START Material to process
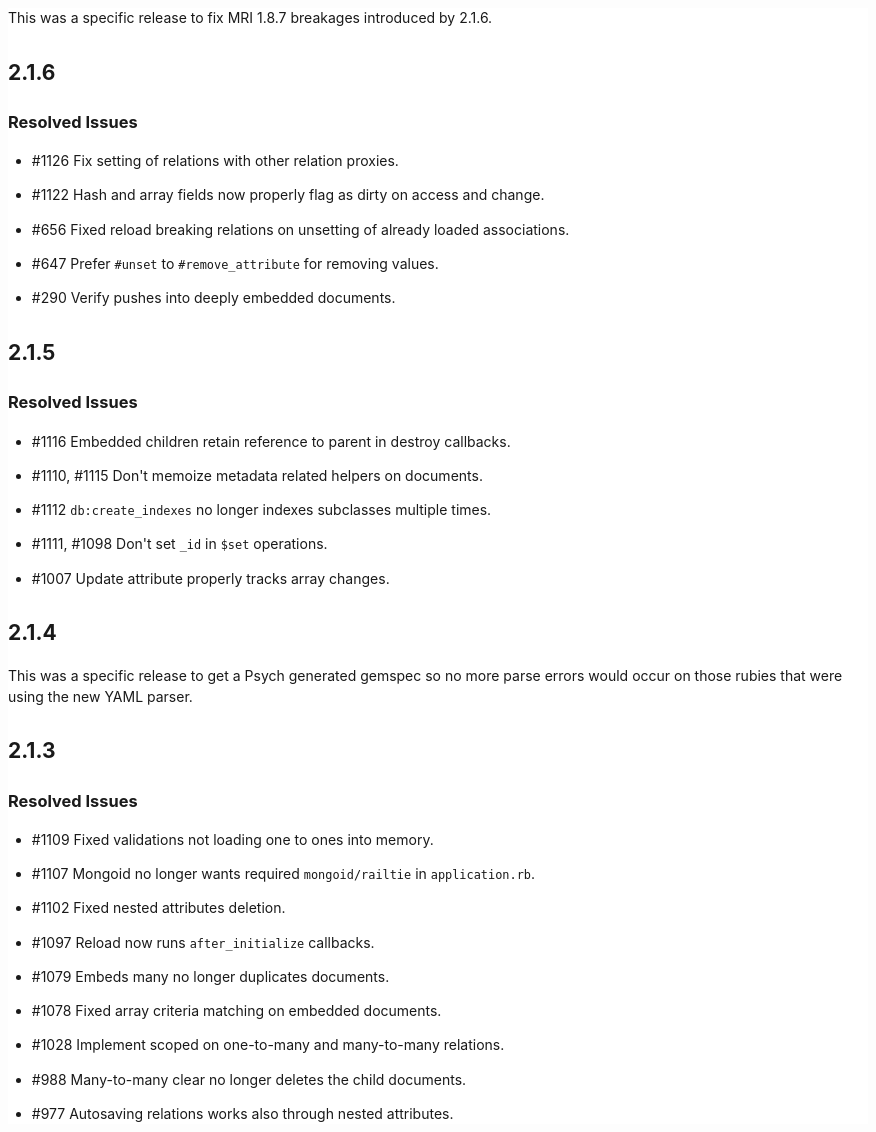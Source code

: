 This was a specific release to fix MRI 1.8.7 breakages introduced by 2.1.6.

## 2.1.6

### Resolved Issues

* \#1126 Fix setting of relations with other relation proxies.

* \#1122 Hash and array fields now properly flag as dirty on access and change.

* \#656 Fixed reload breaking relations on unsetting of already loaded associations.

* \#647 Prefer `#unset` to `#remove_attribute` for removing values.

* \#290 Verify pushes into deeply embedded documents.

## 2.1.5

### Resolved Issues

* \#1116 Embedded children retain reference to parent in destroy callbacks.

* \#1110, \#1115 Don't memoize metadata related helpers on documents.

* \#1112 `db:create_indexes` no longer indexes subclasses multiple times.

* \#1111, \#1098 Don't set `_id` in `$set` operations.

* \#1007 Update attribute properly tracks array changes.

## 2.1.4

This was a specific release to get a Psych generated gemspec so no more parse errors would occur on those rubies that were using the new YAML parser.

## 2.1.3

### Resolved Issues

* \#1109 Fixed validations not loading one to ones into memory.

* \#1107 Mongoid no longer wants required `mongoid/railtie` in `application.rb`.

* \#1102 Fixed nested attributes deletion.

* \#1097 Reload now runs `after_initialize` callbacks.

* \#1079 Embeds many no longer duplicates documents.

* \#1078 Fixed array criteria matching on embedded documents.

* \#1028 Implement scoped on one-to-many and many-to-many relations.

* \#988 Many-to-many clear no longer deletes the child documents.

* \#977 Autosaving relations works also through nested attributes.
END Material to process
→ Task instructions
Go from the first line of the data above to the line containing "for removing values." and retype exactly those lines, both included, but none of the pictures.

→ Answer to this task
Source code

: This was a specific release to fix MRI 1.8.7 breakages introduced by 2.1.6.

## 2.1.6

### Resolved Issues

* \#1126 Fix setting of relations with other relation proxies.

* \#1122 Hash and array fields now properly flag as dirty on access and change.

* \#656 Fixed reload breaking relations on unsetting of already loaded associations.

* \#647 Prefer `#unset` to `#remove_attribute` for removing values.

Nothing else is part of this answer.